In-Memory Tables: Formula 1 – Performance Unleashed? Part 1

on January 2, 2018

I’ve always been fascinated by performance, and my careers and hobbies have shown this. I’ve been a rocket scientist, sports car driver, USAF fighter pilot, and now a SQL Server^® geek. When in-memory tables first came out in SQL Server 2014, I was highly intrigued by the prospect of something that did not require the “baggage” of accessing a spinning drive and traversing the SQL Server index b-trees.

This paper provides a brief description of in-memory tables, a concentration on benchmarking a series of T-SQL queries with in-memory table performance, and a performance comparison to a corresponding disk-based table. I had intended this to be a single blog, but the breadth of the topic has made this a two parter.

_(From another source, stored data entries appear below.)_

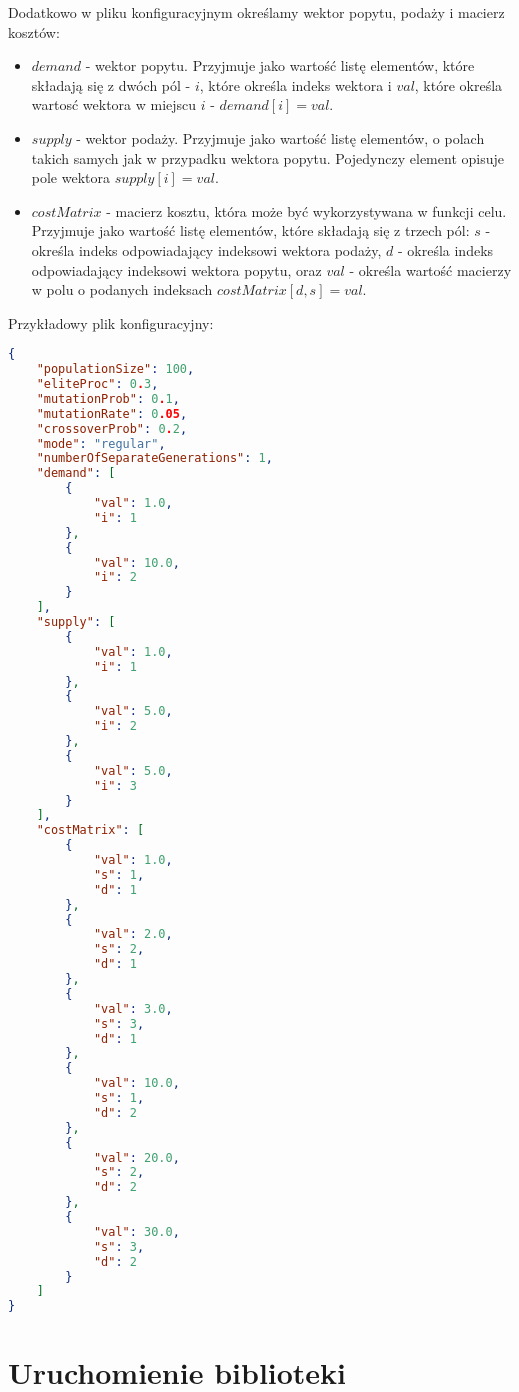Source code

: Dodatkowo w pliku konfiguracyjnym określamy wektor popytu, podaży i macierz kosztów:

\begin{itemize}
    \item $demand$ - wektor popytu. Przyjmuje jako wartość listę elementów, które składają się z dwóch pól - $i$, które określa indeks wektora i 
    $val$, które określa wartosć wektora w miejscu $i$ - $demand[i] = val$.
    \item $supply$ - wektor podaży. Przyjmuje jako wartość listę elementów, o polach takich samych jak w przypadku wektora popytu. Pojedynczy element 
    opisuje pole wektora $supply[i] = val$.
    \item $costMatrix$ - macierz kosztu, która może być wykorzystywana w funkcji celu. Przyjmuje jako wartość listę elementów, które składają się 
    z trzech pól: $s$ - określa indeks odpowiadający indeksowi wektora podaży, $d$ - określa indeks odpowiadający indeksowi wektora popytu, oraz 
    $val$ - określa wartość macierzy w polu o podanych indeksach $costMatrix[d, s] = val$.
\end{itemize}

Przykładowy plik konfiguracyjny:

\begin{lstlisting}[language=json, firstnumber=1, frame=single]
{
    "populationSize": 100,
    "eliteProc": 0.3,
    "mutationProb": 0.1,
    "mutationRate": 0.05,
    "crossoverProb": 0.2,
    "mode": "regular",
    "numberOfSeparateGenerations": 1,
    "demand": [
        {
            "val": 1.0,
            "i": 1
        },
        {
            "val": 10.0,
            "i": 2
        }
    ],
    "supply": [
        {
            "val": 1.0,
            "i": 1
        },
        {
            "val": 5.0,
            "i": 2
        },
        {
            "val": 5.0,
            "i": 3
        }
    ],
    "costMatrix": [
        {
            "val": 1.0,
            "s": 1,
            "d": 1
        },
        {
            "val": 2.0,
            "s": 2,
            "d": 1
        },
        {
            "val": 3.0,
            "s": 3,
            "d": 1
        },
        {
            "val": 10.0,
            "s": 1,
            "d": 2
        },
        {
            "val": 20.0,
            "s": 2,
            "d": 2
        },
        {
            "val": 30.0,
            "s": 3,
            "d": 2
        }
    ]
}
\end{lstlisting}

\section{Uruchomienie biblioteki}

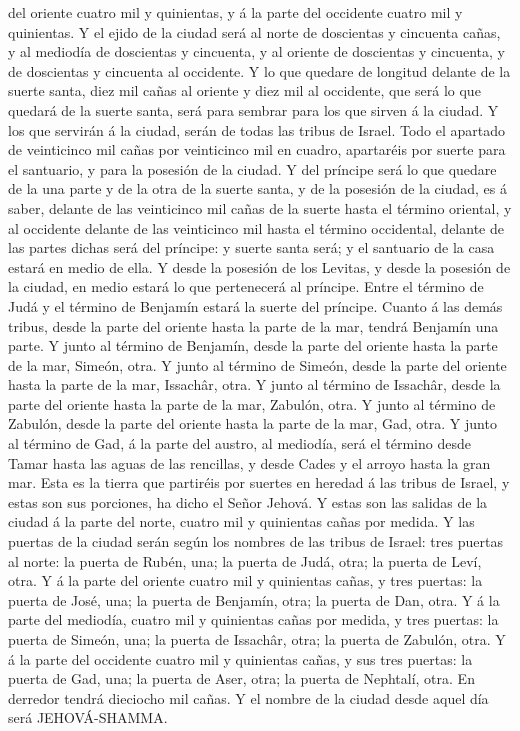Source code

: del oriente cuatro mil y quinientas, y á la parte del occidente cuatro
mil y quinientas.  Y el ejido de la ciudad será al norte
de doscientas y cincuenta cañas, y al mediodía de doscientas y
cincuenta, y al oriente de doscientas y cincuenta, y de doscientas y
cincuenta al occidente.  Y lo que quedare de longitud
delante de la suerte santa, diez mil cañas al oriente y diez mil al
occidente, que será lo que quedará de la suerte santa, será para sembrar
para los que sirven á la ciudad.  Y los que servirán á la
ciudad, serán de todas las tribus de Israel.  Todo el
apartado de veinticinco mil cañas por veinticinco mil en cuadro,
apartaréis por suerte para el santuario, y para la posesión de la
ciudad.  Y del príncipe será lo que quedare de la una
parte y de la otra de la suerte santa, y de la posesión de la ciudad, es
á saber, delante de las veinticinco mil cañas de la suerte hasta el
término oriental, y al occidente delante de las veinticinco mil hasta el
término occidental, delante de las partes dichas será del príncipe: y
suerte santa será; y el santuario de la casa estará en medio de ella.
 Y desde la posesión de los Levitas, y desde la posesión
de la ciudad, en medio estará lo que pertenecerá al príncipe. Entre el
término de Judá y el término de Benjamín estará la suerte del príncipe.
 Cuanto á las demás tribus, desde la parte del oriente
hasta la parte de la mar, tendrá Benjamín una parte.  Y
junto al término de Benjamín, desde la parte del oriente hasta la parte
de la mar, Simeón, otra.  Y junto al término de Simeón,
desde la parte del oriente hasta la parte de la mar, Issachâr, otra.
 Y junto al término de Issachâr, desde la parte del
oriente hasta la parte de la mar, Zabulón, otra.  Y junto
al término de Zabulón, desde la parte del oriente hasta la parte de la
mar, Gad, otra.  Y junto al término de Gad, á la parte
del austro, al mediodía, será el término desde Tamar hasta las aguas de
las rencillas, y desde Cades y el arroyo hasta la gran mar.
 Esta es la tierra que partiréis por suertes en heredad á
las tribus de Israel, y estas son sus porciones, ha dicho el Señor
Jehová.  Y estas son las salidas de la ciudad á la parte
del norte, cuatro mil y quinientas cañas por medida.  Y
las puertas de la ciudad serán según los nombres de las tribus de
Israel: tres puertas al norte: la puerta de Rubén, una; la puerta de
Judá, otra; la puerta de Leví, otra.  Y á la parte del
oriente cuatro mil y quinientas cañas, y tres puertas: la puerta de
José, una; la puerta de Benjamín, otra; la puerta de Dan, otra.
 Y á la parte del mediodía, cuatro mil y quinientas cañas
por medida, y tres puertas: la puerta de Simeón, una; la puerta de
Issachâr, otra; la puerta de Zabulón, otra.  Y á la parte
del occidente cuatro mil y quinientas cañas, y sus tres puertas: la
puerta de Gad, una; la puerta de Aser, otra; la puerta de Nephtalí,
otra.  En derredor tendrá dieciocho mil cañas. Y el
nombre de la ciudad desde aquel día será JEHOVÁ-SHAMMA.
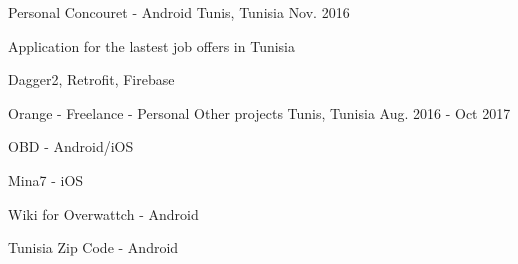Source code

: \begin{cventries}
 \cventrydetailed
    {Personal} %
    {Concouret - Android} %
    {Tunis, Tunisia} %
    {Nov. 2016} %
    {
    	\begin{cvitems} %
    		\item {Application for the lastest job offers in Tunisia}
    	\end{cvitems}
    }
    {Dagger2, Retrofit, Firebase} %
    
    \cventry
    {Orange - Freelance - Personal} %
    {Other projects} %
    {Tunis, Tunisia} %
    {Aug. 2016 - Oct 2017} %
    {
    	\begin{cvitems} %
    		\item {OBD - Android/iOS}
    		\item {Mina7 - iOS}
    		\item {Wiki for Overwattch - Android}
    		\item {Tunisia Zip Code - Android}
    	\end{cvitems}
    }

\end{cventries}
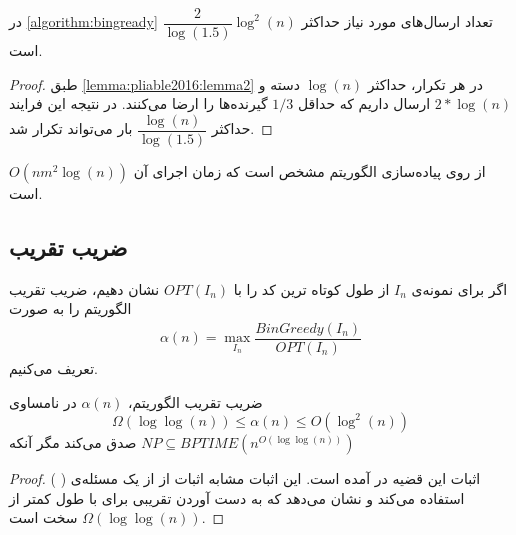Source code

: \begin{theorem}
    \label{theorem:pliable2016:theorem1}
    در
    \autoref{algorithm:bingready}
    تعداد ارسال‌های مورد نیاز حداکثر
    $\dfrac{2}{\log(1.5)} \log^2(n)$
    است.
\end{theorem}
\begin{proof}
    طبق
    \autoref{lemma:pliable2016:lemma2}
    در هر تکرار، حداکثر
    $\log(n)$
    دسته و
    $2 * \log(n)$
    ارسال داریم که حداقل
    $1/3$
    گیرنده‌ها را ارضا می‌کنند. در نتیجه این فرایند حداکثر
    $\dfrac{\log(n)}{\log(1.5)}$
    بار می‌تواند تکرار شد.
\end{proof}

از روی پیاده‌سازی الگوریتم مشخص است که زمان اجرای آن
$O(nm^2 \log(n))$
است.
\subsection{
    ضریب تقریب
}
\begin{definition}
    اگر برای نمونه‌ی
    $I_n$
    از
    \picod
    طول کوتاه ترین کد را با
    $OPT(I_n)$
    نشان دهیم، ضریب تقریب الگوریتم را به صورت
    \begin{align}
        \alpha(n) = \max\limits_{I_n} \dfrac{BinGreedy(I_n)}{OPT(I_n)}
    \end{align}
    تعریف می‌کنیم.
\end{definition}


\begin{theorem}
    \label{theorem:pliable2016:theorem2}
    ضریب تقریب الگوریتم،
    $\alpha(n)$
    در نامساوی
    $$\Omega(\log \log (n)) \leq \alpha(n) \leq O(\log^2(n))$$
    صدق می‌کند مگر آنکه
    $NP \subseteq BPTIME(n^{O(\log \log (n))})$
\end{theorem}
\begin{proof}
    اثبات این قضیه در
    \cite{song2016deterministic}
    آمده است. این اثبات مشابه اثبات
    \cite{ELKIN20048}
    از
    از یک مسئله‌ی
    \nphard
    (
    ) استفاده می‌کند و نشان می‌دهد که به دست آوردن تقریبی برای
    \picod
    با طول کمتر از
    $\Omega(\log \log (n))$
    سخت است.
\end{proof}

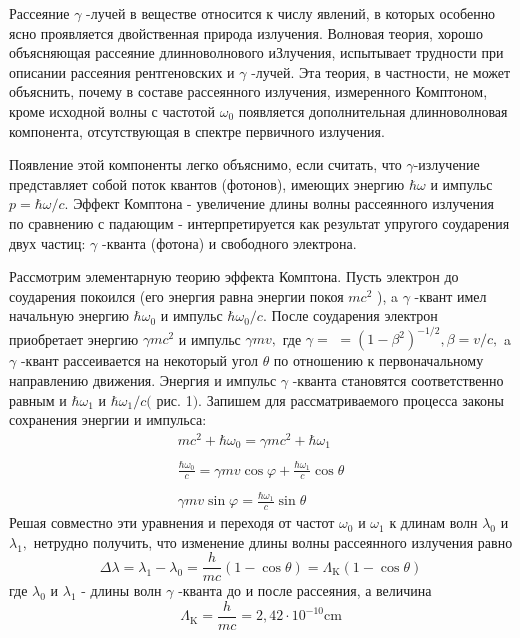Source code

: Рассеяние $\gamma$ -лучей в веществе относится к числу явлений, в которых
особенно ясно проявляется двойственная природа излучения. Волновая теория,
хорошо объясняющая рассеяние длинноволнового иЗлучения, испытывает трудности при
описании рассеяния рентгеновских и $\gamma$ -лучей. Эта теория, в частности, не
может объяснить, почему в составе рассеянного излучения, измеренного Комптоном,
кроме исходной волны с частотой $\omega_{0}$ появляется дополнительная
длинноволновая компонента, отсутствующая в спектре первичного излучения.

Появление этой компоненты легко объяснимо, если считать, что $\gamma$-излучение
представляет собой поток квантов (фотонов), имеющих энергию $\hbar \omega$ и
импульс $p=\hbar \omega / c .$ Эффект Комптона - увеличение длины волны
рассеянного излучения по сравнению с падающим - интерпретируется как результат
упругого соударения двух частиц: $\gamma$ -кванта (фотона) и свободного
электрона.

Рассмотрим элементарную теорию эффекта Комптона. Пусть электрон до соударения
покоился (его энергия равна энергии покоя $m c^{2}$ ), a $\gamma$ -квант имел
начальную энергию $\hbar \omega_{0}$ и импульс $\hbar \omega_{0} / c .$ После
соударения электрон приобретает энергию $\gamma m c^{2}$ и импульс $\gamma m v,$
где $\gamma=$ $=\left(1-\beta^{2}\right)^{-1 / 2}, \beta=v / c,$ a $\gamma$
-квант рассеивается на некоторый угол $\theta$ по отношению к первоначальному
направлению движения. Энергия и импульс $\gamma$ -кванта становятся
соответственно равным и $\hbar \omega_{1}$ и $\hbar \omega_{1} / c($ рис. 1$)$.
Запишем для рассматриваемого процесса законы сохранения энергии и импульса:
$$
  \begin{array}{c}
    m c^{2}+\hbar \omega_{0}=\gamma m c^{2}+\hbar \omega_{1}                                  \\
    \\
    \frac{\hbar \omega_{0}}{c}=\gamma m v \cos \varphi+\frac{\hbar \omega_{1}}{c} \cos \theta \\
    \\
    \gamma m v \sin \varphi=\frac{\hbar \omega_{1}}{c} \sin \theta
  \end{array}
$$
Решая совместно эти уравнения и переходя от частот $\omega_{0}$ и $\omega_{1}$ к
длинам волн $\lambda_{0}$ и $\lambda_{1},$ нетрудно получить, что изменение
длины волны рассеянного излучения равно
\begin{equation}\label{DeltaLambda}
  \Delta \lambda=\lambda_{1}-\lambda_{0}=\frac{h}{m c}(1-\cos \theta)=\Lambda_{\mathrm{K}}(1-\cos \theta)
\end{equation}
где $\lambda_{0}$ и $\lambda_{1}$ - длины волн $\gamma$ -кванта до и после
рассеяния, а величина
$$
  \Lambda_{\mathrm{K}}=\frac{h}{m c}=2,42 \cdot 10^{-10} \mathrm{cm}
$$

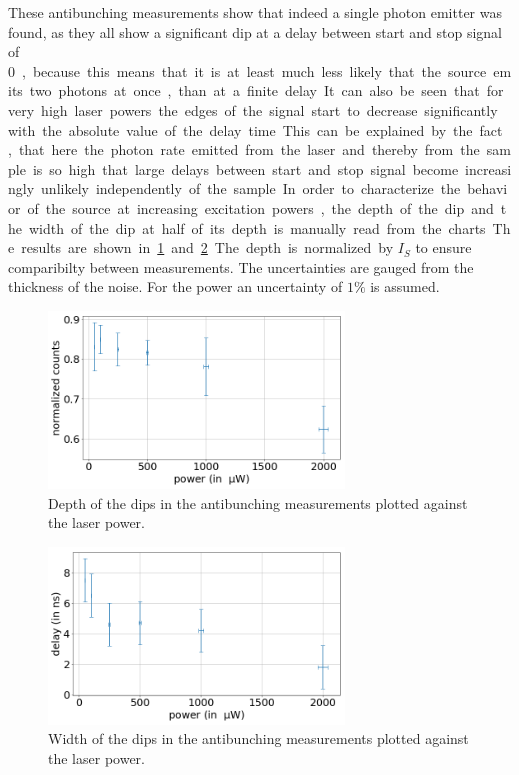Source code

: These antibunching measurements show that indeed a single photon emitter was found, as they all show a significant dip at a delay between start and stop signal of \SI{0}, because this means that it is at least much less likely that the source emits two photons at once, than at a finite delay.
It can also be seen that for very high laser powers the edges of the signal start to decrease significantly with the absolute value of the delay time.
This can be explained by the fact, that here the photon rate emitted from the laser and thereby from the sample is so high that large delays between start and stop signal become increasingly unlikely independently of the sample.

In order to characterize the behavior of the source at increasing excitation powers, the depth of the dip and the width of the dip at half of its depth is manually read from the charts.
The results are shown in \cref{fig_dip_depth} and \cref{fig_dip_width}.
The depth is normalized by $I_S$ to ensure comparibilty between measurements.
The uncertainties are gauged from the thickness of the noise.
For the power an uncertainty of $1\%$ is assumed.

\begin{figure}[H]
    \centering
    \includegraphics[width=0.7\textwidth]{img/output_t2/dip_depth.png}
    \caption{Depth of the dips in the antibunching measurements plotted against the laser power.}
    \label{fig_dip_depth}
\end{figure}

\begin{figure}[H]
    \centering
    \includegraphics[width=0.7\textwidth]{img/output_t2/dip_width.png}
    \caption{Width of the dips in the antibunching measurements plotted against the laser power.}
    \label{fig_dip_width}
\end{figure}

These tests were conducted on an i7 dual processor machine with 64 GB ram, 1TB SSD, and 1TB spinning drive. The disk-based queries were based on tables stored on the spinning drive. However, with this much memory for a laptop, all performance reads were essentially logical reads. Physical reads are pointed out where encountered.

These tests were an eye-opener for me. A couple of the benchmark tests gave results I didn’t expect. I corresponded with Bob Ward from Microsoft^® about the performance, and he was gracious enough to point out what was happening and why. Portions of those discussions can be found in Part 2.

Technical Overview In-Memory Tables?

Memory (RAM) has been growing increasingly cheaper over the past 20 years. What would have cost a considerable amount then is now affordable, even to smaller businesses. For example, you can now purchase a Dell^® PowerEdge^® R330 Rack Server with 1TB ram for less than $15,000 (storage not included).

CPU processors have leveled off in performance (ops/sec). We are now down at the atomic level for processing, and there isn’t more that can be done to make them faster, other than to parallelize the tasks.

Almost all the current relational databases are based on 1980s design. There just hasn’t been much to improve their design to take advantage of cheaper and more processors and cheaper memory.

So, the big question is what can be done to improve current database performance? One answer is to reduce the number of CPU cycles needed to accomplish the same tasks currently being performed. This is exactly what Microsoft did.

Their design goals were:

Accomplish same operations with fewer instructions
Integrate new approach into existing compiler/query optimizer
Reduce concurrency issues with lock-free transactions
Speed, speed, speed (desired goal was a 10x improvement in performance)

So, their approach was to construct in-memory tables using C# data structures. This data—clustered and non-clustered—would be there without need for a b-tree; data could be accessed directly through a memory location. This is not the old “pinned table” methodology, but a new approach in accessing table data that makes data more accessible with fewer instructions.

All in-memory table data, including heap, clustered, and non-clustered, exists in memory and can be accessed directly without the need to traverse a b-tree or a buffer pool. In-memory tables now exist as DLLs and are accessed directly with machine instructions.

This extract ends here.